Libro e famiglia: vince Mariagela Tari

“Il precipizio dell’amore” conquista la 1a edizione del “Premio Pontremoli Città del libro e della famiglia”

Foto della premiazione finale del 1a edizione del “Premio Pontremoli Città del libro e della famiglia” (foto Walter Massari)
Foto della premiazione finale del 1a edizione del “Premio Pontremoli Città del libro e della famiglia” (foto Walter Massari)
Un momento della serata del “Premio Pontremoli Città del libro e della famiglia” (foto Walter Massari)
Un momento della serata del “Premio Pontremoli Città del libro e della famiglia” (foto Walter Massari)

è Mariangela Tari con il suo libro “Il precipizio dell’amore” (Mondadori) a vincere la prima edizione del “Premio Pontremoli Città del libro e della famiglia”. Soddisfatta ed emozionata la scrittrice siciliana subito dopo la proclamazione avvenuta domenica sera in piazza della Repubblica “è il mio primo libro, è il mio primo premio, sono davvero commossa”. Un libro dalla tematica importante, come del resto ricordato dalla stessa Tari “della disabilità non si parla mai.
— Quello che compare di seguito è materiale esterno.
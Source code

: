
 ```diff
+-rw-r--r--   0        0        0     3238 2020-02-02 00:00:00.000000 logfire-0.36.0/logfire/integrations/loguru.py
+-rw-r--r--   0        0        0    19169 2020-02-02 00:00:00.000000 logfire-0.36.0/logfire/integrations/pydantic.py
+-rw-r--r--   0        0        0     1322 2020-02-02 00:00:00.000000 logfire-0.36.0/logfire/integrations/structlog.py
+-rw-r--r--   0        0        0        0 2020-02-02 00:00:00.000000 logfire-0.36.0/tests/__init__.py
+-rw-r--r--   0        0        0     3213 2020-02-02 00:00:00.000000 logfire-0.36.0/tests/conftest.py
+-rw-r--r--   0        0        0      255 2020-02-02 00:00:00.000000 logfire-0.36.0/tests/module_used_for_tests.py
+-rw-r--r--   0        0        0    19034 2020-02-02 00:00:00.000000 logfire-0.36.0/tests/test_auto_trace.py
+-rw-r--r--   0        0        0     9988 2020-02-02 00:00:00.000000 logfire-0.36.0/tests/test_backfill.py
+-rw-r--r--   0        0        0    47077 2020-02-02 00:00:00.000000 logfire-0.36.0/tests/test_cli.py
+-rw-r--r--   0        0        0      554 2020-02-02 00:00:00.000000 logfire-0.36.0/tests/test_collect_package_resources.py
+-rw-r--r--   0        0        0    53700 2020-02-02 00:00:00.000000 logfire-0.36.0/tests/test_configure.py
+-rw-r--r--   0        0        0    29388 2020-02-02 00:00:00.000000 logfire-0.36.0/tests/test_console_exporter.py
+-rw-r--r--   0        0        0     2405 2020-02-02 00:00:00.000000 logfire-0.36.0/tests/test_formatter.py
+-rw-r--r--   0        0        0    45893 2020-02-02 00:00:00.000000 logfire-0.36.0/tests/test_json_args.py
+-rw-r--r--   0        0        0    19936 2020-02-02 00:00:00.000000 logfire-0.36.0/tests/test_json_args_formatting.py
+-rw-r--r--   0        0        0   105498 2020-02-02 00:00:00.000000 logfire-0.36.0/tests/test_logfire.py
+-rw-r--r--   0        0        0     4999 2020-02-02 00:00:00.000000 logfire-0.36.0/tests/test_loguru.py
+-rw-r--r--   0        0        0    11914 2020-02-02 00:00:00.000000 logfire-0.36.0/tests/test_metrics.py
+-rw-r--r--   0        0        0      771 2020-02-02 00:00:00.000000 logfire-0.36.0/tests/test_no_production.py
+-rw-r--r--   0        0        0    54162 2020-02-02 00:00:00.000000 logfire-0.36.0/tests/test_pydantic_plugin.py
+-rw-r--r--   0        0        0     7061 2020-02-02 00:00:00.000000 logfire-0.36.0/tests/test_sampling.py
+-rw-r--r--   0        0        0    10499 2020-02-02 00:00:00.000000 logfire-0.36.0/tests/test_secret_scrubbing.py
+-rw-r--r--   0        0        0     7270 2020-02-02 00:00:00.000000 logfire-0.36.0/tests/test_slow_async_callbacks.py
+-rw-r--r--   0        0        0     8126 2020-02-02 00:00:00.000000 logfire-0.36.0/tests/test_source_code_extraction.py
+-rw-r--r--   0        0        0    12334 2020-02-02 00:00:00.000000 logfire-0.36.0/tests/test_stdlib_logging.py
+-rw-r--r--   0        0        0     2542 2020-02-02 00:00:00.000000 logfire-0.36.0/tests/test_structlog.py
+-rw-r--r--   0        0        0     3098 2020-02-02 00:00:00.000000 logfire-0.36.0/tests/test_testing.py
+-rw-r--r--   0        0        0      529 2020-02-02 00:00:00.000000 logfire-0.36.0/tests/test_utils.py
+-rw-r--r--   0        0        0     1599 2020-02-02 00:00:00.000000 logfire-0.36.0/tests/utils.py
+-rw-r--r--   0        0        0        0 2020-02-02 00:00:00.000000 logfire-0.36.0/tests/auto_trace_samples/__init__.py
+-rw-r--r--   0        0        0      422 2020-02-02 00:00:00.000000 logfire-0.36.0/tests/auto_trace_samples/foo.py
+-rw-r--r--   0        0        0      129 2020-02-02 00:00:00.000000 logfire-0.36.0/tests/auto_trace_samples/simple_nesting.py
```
Noi siamo abituati ai campioni paraolimpici, ma come ci confrontiamo di fronte ad una figlia che non muove un muscolo e che vuole vivere?” Ed invece, ha continuato la scrittrice “è importante parlare di handicap. Una parola che deriva dall’inglese, quando ai cavalli più forti venivano messi dei pesi. Ecco oggi noi dobbiamo togliere quei pesi alle persone con disabilità, fare una legge sul Caregiver famigliare e soprattutto togliere quel muro di indifferenza. Ed allora vedrete come senza quei pesi le persona con disabilità saranno capaci di ‘correre’ più veloci di tutti”.

 

Un momento della serata del “Premio Pontremoli Città del libro e della famiglia” (foto Walter Massari)
Un momento della serata del “Premio Pontremoli Città del libro e della famiglia” (foto Walter Massari)

A condurre la serata la giornalista Concita De Simone che ha guidato la tavola rotonda di confronto con tutti gli autori finalisti, oltre a Tari, Massimiliano Alberti autore de “La piccola Parigi”, (Infinito); Susanna Bo, autrice di “Se fossi in te”, (San Paolo); Anna Pavignano, in finale con “La prima figlia”, (E/O); Susanna Petruni, autrice di “Volevo una mamma bionda”, (Piemme); Maria Pia Veladiano con “Adesso che sei qui”, (Guanda). Un momento di confronto in cui si è messo in risalto la valenza della famiglia quale luogo di accoglienza, di crescita e formazione, di incontro tra generazioni diverse, di riscatto dinanzi alle difficoltà della vita, di trasmissione di valori, dove solidarietà e reciprocità abbiano l’ultima parola. Presente alla serata anche Gigi De Palo, presidente del Forum Associazioni Familiari, “Grazie ai libri della sestina abbiamo dimostrato di poter portare in piazza temi importanti come la disabilità, l’Alzheimer, il desiderio di maternità, i conflitti familiari”. Mentre il sindaco di Pontremoli, Jacopo Ferri. ha ricordato come “siamo felici di questa collaborazione con il Forum delle Famiglie e con la Fondazione Città del libro continueremo a sostenere il premio, sperando che abbia lunga vita”.

Presenti anche l’onorevole Cosimo Ferri e Italo Landi, presidente della fondazione “Città del Libro” (r.s.)